Rural America In These Times

The Ho-Chunk are native to the present-day states of Wisconsin, Minnesota, and parts of Iowa and Illinois. The two separate federally recognized tribal governments are the Ho-Chunk Nation of Wisconsin and Winnebago Tribe of Nebraska.

On September 17, the Ho-Chunk Nation of Wisconsin’s General Council voted to amend its tribal constitution to include Rights of Nature. The amendment — acknowledging that ecosystems and natural communities within the Ho-Chunk territory possess an inherent, fundamental, and inalienable right to exist and thrive” — will allow the tribe to legally prohibit frac sand mining, fossil fuel extraction and genetic engineering in their communities.

The Ho-Chunk are the first tribal nation to draft such measures for their constitution, but similar efforts are underway (or already on the books) in dozens of municipalities in the United States and in countries around the world.
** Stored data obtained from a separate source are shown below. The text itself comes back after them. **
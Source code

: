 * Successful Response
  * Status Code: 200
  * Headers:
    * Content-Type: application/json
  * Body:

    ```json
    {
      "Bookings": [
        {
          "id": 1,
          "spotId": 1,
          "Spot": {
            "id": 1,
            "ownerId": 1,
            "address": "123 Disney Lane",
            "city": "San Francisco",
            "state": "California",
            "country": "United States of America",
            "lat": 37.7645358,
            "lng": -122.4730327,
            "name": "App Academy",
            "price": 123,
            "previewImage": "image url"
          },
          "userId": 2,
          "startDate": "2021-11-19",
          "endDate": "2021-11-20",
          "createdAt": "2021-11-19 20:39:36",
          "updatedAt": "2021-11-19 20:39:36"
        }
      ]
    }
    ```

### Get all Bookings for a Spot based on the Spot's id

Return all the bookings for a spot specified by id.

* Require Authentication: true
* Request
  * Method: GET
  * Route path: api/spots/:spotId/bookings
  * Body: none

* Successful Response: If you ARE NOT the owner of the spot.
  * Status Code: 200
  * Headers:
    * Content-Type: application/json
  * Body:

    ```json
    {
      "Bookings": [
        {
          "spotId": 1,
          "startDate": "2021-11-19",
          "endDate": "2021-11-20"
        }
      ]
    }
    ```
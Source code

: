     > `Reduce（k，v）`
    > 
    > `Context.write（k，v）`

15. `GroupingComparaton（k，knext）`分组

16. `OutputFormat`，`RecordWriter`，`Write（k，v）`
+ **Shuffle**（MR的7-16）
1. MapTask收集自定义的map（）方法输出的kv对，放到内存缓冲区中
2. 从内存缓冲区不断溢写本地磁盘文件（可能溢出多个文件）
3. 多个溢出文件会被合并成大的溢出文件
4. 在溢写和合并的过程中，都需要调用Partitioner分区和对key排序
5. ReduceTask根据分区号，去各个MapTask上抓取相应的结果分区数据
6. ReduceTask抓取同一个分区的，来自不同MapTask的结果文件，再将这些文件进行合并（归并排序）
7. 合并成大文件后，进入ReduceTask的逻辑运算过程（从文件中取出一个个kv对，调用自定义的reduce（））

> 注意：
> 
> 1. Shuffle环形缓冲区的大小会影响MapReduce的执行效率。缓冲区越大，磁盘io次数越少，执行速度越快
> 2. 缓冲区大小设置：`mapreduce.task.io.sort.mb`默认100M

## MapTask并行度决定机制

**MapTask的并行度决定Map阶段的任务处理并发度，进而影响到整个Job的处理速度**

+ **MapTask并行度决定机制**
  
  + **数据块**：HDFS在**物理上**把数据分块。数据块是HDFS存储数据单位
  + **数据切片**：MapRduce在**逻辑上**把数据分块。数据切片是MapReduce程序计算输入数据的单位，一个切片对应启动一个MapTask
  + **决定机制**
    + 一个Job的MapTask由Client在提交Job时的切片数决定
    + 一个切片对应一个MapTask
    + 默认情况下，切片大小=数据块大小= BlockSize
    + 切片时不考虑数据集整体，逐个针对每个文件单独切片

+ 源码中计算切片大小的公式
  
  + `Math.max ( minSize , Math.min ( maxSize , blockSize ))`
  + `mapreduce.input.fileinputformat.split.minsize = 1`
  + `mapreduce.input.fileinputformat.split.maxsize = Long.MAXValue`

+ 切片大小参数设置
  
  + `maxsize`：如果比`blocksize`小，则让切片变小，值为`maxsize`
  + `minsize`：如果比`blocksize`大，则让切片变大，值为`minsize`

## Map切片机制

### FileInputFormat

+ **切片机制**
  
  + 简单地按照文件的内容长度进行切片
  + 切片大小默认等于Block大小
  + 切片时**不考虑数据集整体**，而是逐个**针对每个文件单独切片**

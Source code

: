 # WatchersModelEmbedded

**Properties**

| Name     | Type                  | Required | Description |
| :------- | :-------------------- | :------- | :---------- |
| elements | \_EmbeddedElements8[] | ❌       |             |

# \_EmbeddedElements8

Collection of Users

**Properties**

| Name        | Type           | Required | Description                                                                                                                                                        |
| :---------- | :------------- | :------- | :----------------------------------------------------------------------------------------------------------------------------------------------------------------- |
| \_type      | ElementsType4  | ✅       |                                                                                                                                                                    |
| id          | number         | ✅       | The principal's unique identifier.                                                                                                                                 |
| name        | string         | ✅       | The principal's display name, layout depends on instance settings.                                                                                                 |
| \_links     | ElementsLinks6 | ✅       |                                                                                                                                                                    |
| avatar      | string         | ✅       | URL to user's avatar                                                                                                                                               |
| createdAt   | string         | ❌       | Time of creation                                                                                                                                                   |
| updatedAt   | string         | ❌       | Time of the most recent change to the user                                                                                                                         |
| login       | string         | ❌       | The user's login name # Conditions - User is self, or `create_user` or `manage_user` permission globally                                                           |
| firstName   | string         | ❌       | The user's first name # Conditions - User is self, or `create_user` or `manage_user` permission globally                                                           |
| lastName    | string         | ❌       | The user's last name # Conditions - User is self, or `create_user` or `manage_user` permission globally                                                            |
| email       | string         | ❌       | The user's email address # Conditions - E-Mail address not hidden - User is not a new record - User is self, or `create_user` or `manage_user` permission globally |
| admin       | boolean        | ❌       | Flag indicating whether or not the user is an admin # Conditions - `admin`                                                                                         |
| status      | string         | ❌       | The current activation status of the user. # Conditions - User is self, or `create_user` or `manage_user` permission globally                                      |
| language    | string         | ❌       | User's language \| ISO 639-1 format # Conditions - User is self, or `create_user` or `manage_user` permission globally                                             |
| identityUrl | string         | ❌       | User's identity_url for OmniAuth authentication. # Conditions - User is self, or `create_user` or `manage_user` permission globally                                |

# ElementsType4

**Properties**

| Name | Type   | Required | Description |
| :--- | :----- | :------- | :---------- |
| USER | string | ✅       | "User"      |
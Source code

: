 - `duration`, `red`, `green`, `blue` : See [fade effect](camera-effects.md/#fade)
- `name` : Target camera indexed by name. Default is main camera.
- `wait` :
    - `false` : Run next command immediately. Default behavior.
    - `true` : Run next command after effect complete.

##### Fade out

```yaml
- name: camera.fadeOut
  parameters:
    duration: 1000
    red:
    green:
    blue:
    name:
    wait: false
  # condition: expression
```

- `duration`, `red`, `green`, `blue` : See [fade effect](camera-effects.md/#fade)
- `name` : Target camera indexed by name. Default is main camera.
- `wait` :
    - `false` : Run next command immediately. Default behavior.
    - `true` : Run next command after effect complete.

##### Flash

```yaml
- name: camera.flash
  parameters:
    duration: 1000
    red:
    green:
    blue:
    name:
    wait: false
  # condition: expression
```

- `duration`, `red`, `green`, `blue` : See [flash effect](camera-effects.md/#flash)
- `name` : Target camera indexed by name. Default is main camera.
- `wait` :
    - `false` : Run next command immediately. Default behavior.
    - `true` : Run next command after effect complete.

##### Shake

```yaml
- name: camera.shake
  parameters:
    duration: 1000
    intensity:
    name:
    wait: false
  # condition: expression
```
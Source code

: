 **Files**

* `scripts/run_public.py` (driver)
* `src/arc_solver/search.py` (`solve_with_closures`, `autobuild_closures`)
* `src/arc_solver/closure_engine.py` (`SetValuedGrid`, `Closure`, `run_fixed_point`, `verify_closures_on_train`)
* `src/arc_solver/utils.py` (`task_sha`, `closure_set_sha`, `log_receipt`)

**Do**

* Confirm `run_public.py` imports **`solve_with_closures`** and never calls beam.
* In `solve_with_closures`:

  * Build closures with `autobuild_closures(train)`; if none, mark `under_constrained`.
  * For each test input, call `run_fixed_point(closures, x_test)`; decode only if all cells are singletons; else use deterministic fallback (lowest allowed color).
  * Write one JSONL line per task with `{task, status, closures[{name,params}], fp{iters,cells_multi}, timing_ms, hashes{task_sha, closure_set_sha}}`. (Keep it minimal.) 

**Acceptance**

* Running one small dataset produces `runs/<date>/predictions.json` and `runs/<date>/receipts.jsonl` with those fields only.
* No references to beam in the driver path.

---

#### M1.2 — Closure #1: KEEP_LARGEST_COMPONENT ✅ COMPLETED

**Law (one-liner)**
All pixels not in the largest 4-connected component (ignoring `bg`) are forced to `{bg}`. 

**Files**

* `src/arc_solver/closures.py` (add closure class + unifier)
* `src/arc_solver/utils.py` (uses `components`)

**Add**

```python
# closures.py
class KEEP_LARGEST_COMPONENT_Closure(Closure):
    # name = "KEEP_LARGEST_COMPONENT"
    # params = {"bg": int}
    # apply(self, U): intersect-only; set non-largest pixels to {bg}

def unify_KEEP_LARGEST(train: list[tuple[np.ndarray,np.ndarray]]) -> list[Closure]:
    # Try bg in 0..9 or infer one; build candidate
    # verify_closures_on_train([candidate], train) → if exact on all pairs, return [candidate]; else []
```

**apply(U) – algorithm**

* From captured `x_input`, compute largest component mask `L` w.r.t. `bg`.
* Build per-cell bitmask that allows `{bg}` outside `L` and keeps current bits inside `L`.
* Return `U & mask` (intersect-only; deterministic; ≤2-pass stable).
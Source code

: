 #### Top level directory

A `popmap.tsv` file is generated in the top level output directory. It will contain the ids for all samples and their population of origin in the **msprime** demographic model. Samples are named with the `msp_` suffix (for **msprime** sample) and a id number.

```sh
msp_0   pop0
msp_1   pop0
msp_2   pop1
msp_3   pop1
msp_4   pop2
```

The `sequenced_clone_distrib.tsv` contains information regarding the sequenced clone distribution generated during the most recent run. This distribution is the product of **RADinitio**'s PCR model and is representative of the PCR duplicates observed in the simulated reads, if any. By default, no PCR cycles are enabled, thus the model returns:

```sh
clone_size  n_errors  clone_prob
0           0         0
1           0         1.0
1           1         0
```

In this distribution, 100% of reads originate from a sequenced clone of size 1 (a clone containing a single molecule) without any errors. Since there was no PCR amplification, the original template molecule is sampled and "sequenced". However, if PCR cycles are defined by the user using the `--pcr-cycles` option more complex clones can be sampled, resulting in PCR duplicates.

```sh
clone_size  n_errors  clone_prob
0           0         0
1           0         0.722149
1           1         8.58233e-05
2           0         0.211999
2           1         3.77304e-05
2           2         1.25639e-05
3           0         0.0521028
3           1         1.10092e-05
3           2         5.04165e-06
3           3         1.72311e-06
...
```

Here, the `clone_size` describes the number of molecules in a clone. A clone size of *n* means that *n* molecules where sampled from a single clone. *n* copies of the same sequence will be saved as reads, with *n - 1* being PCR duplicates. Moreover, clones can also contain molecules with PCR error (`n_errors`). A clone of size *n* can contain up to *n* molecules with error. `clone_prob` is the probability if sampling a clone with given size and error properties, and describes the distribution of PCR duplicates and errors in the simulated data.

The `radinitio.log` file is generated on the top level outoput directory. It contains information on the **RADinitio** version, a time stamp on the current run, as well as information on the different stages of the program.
In 2008, Ecuador became the first country to adopt Rights of Nature articles in their national constitution — declaring not only that nature has the right to integral respect for its existence and for the maintenance and regeneration of its life cycles, structure, functions and evolutionary processes” but also that persons, communities, peoples and nations can call upon public authorities to enforce” this right.

As a rule, once nature is granted rights, large-scale extractive industries violate those rights — damage to the ecosystems surrounding the targeted resource (what the mining industry refers to as overburden”) being inevitable. In the United States, in 2014, the Little Mahoning Watershed in Grant Township, Indiana County, Penn., became the first ecosystem to intervene in a lawsuit.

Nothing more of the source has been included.